Who knew so many Victorians have dreamed of spending weekends ensconced in their own W-class tram nestled quietly in the countryside?
That’s the big takeaway from the initial response on social media to the state government’s plan to gift 134 of these historic wonders to community groups and – if you’re lucky – bush-block dreamers.
Until you read the fine print.
While the trams for community use will be given away free, and others to private applicants sold for a peppercorn $1000, there’s a hefty price – potentially running to six figures – to pay for cranes, transport, concrete foundations and suitable roofing to ‘preserve’ the tram at its new home.
Then there’s the asbestos danger.
The VicTrack website explaining sale conditions for the state government giveaway makes it clear that asbestos in the flooring and electrical control systems of each tram will need to be dealt with by the eventual owner of the tram.
Removal of asbestos in the tram’s controller will cost up to $800, while ridding your tram of the contaminant in the flooring could be up to $8000.
All of which is unlikely to deter those keen on preserving the heritage features that is inherent in these Melbourne classics.
But if your are a true tram enthusiast, it’s also fair to question whether dispersing Melbourne’s most recognisable asset is really the most appropriate way of ensuring our transport history is maintained.
Most Victorians could point you to a bush block or a ‘community project’ where a tram or rail car has been ‘preserved’ for public and, unfortunately, many do not bear close scrutiny.
Out of context, gutted and often neglected, many of these past projects offer a sad echo of the original vehicles’ glory days ferrying drunken American GIs, 1950s suburban football crowds and grim-faced, depression-era Collins Street workers.
And while Melbourne’s handwringing tourist chiefs continue to grasp for iconic spaces and events to define us, here the state government appears to be giving away a golden opportunity to create something truly unique.
The dream of green and gold trams rumbling along St Kilda Road unencumbered by garish advertising may well be gone.
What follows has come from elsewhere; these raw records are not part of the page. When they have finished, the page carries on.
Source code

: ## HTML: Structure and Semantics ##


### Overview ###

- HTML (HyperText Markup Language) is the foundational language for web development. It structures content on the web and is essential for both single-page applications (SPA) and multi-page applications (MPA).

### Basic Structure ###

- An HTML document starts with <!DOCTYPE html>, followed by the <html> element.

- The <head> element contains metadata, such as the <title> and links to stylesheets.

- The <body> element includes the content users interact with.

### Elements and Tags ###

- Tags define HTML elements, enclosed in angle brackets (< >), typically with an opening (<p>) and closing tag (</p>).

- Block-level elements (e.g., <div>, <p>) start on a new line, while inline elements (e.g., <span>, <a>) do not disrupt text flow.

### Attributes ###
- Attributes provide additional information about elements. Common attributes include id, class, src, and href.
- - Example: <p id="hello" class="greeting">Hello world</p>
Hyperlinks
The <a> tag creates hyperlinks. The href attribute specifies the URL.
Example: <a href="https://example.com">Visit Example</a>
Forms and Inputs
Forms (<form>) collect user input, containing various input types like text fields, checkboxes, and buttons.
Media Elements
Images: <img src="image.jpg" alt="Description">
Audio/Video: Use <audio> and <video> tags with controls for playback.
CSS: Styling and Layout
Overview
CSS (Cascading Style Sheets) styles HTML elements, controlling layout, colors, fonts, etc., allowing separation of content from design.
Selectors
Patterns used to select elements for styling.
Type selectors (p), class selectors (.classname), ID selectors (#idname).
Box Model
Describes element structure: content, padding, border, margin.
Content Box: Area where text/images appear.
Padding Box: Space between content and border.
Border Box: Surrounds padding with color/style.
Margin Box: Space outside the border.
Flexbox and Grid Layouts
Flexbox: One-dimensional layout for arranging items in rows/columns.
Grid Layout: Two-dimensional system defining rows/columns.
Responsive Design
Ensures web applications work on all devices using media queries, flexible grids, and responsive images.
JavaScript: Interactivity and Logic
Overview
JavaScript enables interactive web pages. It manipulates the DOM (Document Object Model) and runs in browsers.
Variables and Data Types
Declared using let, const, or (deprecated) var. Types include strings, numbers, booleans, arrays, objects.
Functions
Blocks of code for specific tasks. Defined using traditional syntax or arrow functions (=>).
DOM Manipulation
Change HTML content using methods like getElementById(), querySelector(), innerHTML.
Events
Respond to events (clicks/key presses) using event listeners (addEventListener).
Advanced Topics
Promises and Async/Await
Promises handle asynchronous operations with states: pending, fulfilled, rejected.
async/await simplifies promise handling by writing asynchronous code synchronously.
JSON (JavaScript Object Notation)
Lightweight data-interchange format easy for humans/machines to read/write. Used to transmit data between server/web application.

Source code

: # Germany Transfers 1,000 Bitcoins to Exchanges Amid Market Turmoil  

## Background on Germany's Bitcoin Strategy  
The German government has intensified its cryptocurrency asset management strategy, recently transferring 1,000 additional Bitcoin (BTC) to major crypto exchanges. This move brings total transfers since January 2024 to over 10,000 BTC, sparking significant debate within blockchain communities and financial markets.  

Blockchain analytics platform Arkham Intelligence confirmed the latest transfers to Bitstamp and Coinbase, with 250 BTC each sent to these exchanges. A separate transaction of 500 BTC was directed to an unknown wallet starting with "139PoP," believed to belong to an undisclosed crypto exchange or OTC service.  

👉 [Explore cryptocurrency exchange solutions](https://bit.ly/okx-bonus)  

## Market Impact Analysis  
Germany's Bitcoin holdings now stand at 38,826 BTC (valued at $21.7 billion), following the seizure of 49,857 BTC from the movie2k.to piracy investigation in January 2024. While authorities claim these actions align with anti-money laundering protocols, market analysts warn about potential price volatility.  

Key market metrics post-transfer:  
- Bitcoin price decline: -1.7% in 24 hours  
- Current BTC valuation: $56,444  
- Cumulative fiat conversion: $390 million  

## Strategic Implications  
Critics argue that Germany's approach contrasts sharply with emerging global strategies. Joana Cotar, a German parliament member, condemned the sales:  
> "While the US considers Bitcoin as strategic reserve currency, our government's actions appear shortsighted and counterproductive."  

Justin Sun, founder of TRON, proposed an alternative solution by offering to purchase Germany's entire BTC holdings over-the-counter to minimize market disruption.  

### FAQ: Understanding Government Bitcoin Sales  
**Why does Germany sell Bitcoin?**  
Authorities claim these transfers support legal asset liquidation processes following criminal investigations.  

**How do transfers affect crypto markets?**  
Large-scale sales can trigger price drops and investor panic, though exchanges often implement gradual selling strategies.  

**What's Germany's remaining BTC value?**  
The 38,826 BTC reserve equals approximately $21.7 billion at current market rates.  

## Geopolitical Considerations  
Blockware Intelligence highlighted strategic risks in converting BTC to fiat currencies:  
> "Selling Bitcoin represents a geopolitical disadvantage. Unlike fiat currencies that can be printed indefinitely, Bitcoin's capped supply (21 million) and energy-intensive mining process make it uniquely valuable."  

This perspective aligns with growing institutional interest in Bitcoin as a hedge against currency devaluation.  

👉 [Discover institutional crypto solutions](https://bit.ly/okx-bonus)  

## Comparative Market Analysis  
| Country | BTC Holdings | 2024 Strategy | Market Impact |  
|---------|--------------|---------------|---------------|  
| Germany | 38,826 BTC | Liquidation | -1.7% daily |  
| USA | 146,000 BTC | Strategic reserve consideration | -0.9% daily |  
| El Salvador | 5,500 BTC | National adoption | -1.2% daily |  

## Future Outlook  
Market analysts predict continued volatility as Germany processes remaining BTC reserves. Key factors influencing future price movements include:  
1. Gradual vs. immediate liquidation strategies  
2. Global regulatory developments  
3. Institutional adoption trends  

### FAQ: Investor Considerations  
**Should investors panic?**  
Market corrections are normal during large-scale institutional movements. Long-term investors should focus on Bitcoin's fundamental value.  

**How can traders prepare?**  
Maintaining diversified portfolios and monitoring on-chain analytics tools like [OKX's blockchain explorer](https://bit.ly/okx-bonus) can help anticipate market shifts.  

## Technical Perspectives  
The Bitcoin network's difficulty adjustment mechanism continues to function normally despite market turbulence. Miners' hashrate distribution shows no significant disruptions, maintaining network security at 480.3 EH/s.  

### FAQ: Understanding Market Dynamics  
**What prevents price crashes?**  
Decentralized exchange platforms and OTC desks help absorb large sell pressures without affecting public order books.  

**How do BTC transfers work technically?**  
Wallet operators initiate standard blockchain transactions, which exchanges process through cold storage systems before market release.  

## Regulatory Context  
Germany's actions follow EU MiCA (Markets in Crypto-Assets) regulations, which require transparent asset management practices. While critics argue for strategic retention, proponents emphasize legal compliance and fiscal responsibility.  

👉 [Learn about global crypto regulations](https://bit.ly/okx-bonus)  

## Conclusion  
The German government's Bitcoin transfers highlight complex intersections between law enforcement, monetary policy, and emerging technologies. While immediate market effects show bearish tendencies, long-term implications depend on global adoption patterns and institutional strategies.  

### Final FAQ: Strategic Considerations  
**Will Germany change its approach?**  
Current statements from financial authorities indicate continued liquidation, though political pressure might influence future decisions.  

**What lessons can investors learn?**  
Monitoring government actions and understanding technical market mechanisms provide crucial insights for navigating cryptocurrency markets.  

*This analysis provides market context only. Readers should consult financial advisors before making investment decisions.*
But should they now be scattered and damaged to solve a storage problem?
Given the ongoing woes related to the redevelopment of the equally historic Victoria Market – and more particularly the carpark that covers an old cemetery – could we not solve two problems at once and in the process create a world-class tourist attraction?
Imagine 100 or more of our most historic trams, restored professionally and utilised as small shops, cafés and performance spaces at the Vic Market.
They could be covered by an architecturally unique solar-collecting roof to light, heat and cool the whole shebang – even Apple might want to abandon ugly Federation Square and rent space there.
Consider also that the last remaining W-class rolling stock operating on the tourist circle line could also be diverted along Franklin Street via Queen and William streets to deposit tourists in the heart of our new tram precinct.
For sure it’s a bigger dream for our trams, but one that concentrates their history and stories in the place where they were made.
Australian poet Banjo Patterson’s lament on city life Clancy of the Overflow featured these famous words on the daily commute: “In place of lowing cattle, I can hear the fiendish rattle; Of the tramways and the buses making hurry down the street”.
Banjo made clear in these lines that his drover Clancy did not suit the city, equally, our fine old trams don’t belong in the bush.